Les éditeurs présents ont ensuite insisté sur leur responsabilité afin de donner des outils qui correspondent aux besoins des élèves. Se heurtant parfois à la volonté des enseignants, ils constatent l’hétérogénéité des pratiques et ils énoncent la volonté de faire faire le lien livre/numérique aux enseignants, c’est-à-dire de les amener à mixer les pratiques pour mieux adopter les nouveaux manuels électroniques.
Un formateur d’IUFM a dénoncé l’évolution actuelle qui, malgré le C2i, ne favorise pas les moyens pour la formation initiale des enseignants. Un enseignant de l’Edhec de Lille a présenté une expérience réussie, pour les enseignants et les élèves, de e-learning, tout en soulignant qu’il y avait une forte synergie présentiel/distanciel et que la réussite (90% des enseignants utilisateurs, 70% des 2000 étudiants usagers quotidiens). En fin de présentation un parent d’élève du département des Landes a mis en évidence l’intérêt de l’expérience du cartable numérique, mais il en aussi souligné les limites en signalant que les écarts culturels entre les parents restaient encore très importants devant les TIC.

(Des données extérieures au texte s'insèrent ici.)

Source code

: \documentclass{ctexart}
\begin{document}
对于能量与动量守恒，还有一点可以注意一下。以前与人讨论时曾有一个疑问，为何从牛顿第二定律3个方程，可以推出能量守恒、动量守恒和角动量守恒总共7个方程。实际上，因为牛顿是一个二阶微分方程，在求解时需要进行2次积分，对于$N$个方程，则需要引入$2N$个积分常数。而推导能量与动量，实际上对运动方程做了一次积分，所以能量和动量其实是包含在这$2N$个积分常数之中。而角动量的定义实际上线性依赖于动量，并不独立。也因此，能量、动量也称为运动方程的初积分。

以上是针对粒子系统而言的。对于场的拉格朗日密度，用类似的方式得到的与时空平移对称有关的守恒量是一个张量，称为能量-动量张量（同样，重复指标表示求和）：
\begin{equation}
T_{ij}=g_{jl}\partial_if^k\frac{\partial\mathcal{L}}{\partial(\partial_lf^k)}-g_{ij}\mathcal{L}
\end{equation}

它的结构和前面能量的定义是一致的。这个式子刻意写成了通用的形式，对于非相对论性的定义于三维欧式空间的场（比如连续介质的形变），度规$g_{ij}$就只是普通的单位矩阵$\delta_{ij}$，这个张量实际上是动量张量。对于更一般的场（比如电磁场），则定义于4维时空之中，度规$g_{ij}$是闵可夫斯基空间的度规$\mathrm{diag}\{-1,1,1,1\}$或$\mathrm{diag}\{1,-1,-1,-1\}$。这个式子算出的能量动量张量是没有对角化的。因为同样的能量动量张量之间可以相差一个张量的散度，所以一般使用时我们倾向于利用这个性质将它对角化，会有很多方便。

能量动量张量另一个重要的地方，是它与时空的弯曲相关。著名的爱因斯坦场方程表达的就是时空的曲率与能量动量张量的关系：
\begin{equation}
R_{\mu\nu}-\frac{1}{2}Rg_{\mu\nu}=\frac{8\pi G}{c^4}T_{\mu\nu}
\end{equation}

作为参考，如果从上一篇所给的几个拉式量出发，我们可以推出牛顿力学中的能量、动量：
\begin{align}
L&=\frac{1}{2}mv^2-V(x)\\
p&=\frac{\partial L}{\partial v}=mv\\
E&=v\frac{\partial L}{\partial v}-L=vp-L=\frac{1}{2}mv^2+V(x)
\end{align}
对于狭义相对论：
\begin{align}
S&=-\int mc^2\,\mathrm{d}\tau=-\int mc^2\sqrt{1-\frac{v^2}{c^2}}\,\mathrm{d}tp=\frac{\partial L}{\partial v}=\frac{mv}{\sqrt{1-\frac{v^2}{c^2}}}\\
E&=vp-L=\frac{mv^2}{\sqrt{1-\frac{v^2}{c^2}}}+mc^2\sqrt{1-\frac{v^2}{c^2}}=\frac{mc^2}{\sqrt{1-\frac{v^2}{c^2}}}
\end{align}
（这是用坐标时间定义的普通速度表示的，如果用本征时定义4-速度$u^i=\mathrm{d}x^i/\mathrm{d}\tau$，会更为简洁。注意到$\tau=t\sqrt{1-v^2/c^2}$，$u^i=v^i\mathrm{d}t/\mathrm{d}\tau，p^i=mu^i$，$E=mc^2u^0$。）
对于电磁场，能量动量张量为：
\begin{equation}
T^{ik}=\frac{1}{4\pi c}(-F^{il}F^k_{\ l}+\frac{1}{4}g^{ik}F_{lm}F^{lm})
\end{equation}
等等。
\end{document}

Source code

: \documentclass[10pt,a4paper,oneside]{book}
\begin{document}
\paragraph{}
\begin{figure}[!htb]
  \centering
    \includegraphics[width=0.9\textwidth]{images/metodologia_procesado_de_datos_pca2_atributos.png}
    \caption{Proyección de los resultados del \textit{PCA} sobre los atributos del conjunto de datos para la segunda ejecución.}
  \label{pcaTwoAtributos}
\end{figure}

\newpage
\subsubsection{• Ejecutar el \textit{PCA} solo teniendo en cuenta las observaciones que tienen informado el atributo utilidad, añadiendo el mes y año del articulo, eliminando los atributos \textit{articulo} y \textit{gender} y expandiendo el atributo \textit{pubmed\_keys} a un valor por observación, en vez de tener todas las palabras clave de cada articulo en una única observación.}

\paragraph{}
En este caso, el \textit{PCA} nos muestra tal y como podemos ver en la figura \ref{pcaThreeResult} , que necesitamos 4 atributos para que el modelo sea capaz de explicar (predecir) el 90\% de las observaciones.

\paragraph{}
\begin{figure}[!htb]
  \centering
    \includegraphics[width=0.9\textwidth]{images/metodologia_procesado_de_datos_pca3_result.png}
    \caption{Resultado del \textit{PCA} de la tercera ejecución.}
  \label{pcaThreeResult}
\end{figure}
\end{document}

Les questions du public ont particulièrement porté sur la question de l’accompagnement des usages surtout sur le plan technique. Les échecs d’intégration des TIC dans les classes ont surtout êté présentés comme un problème de maintenance et d’assistance aux usagers. A la fin de ce débat, un collègue Québecois présent dans la salle a pu témoigner des difficultés rencontrées de façon assez similaire de l’autre coté de l’atlantique, même si les questions ne sont pas toujours posées de la même façon (le soutien scolaire n’est pas vu sous le même angle).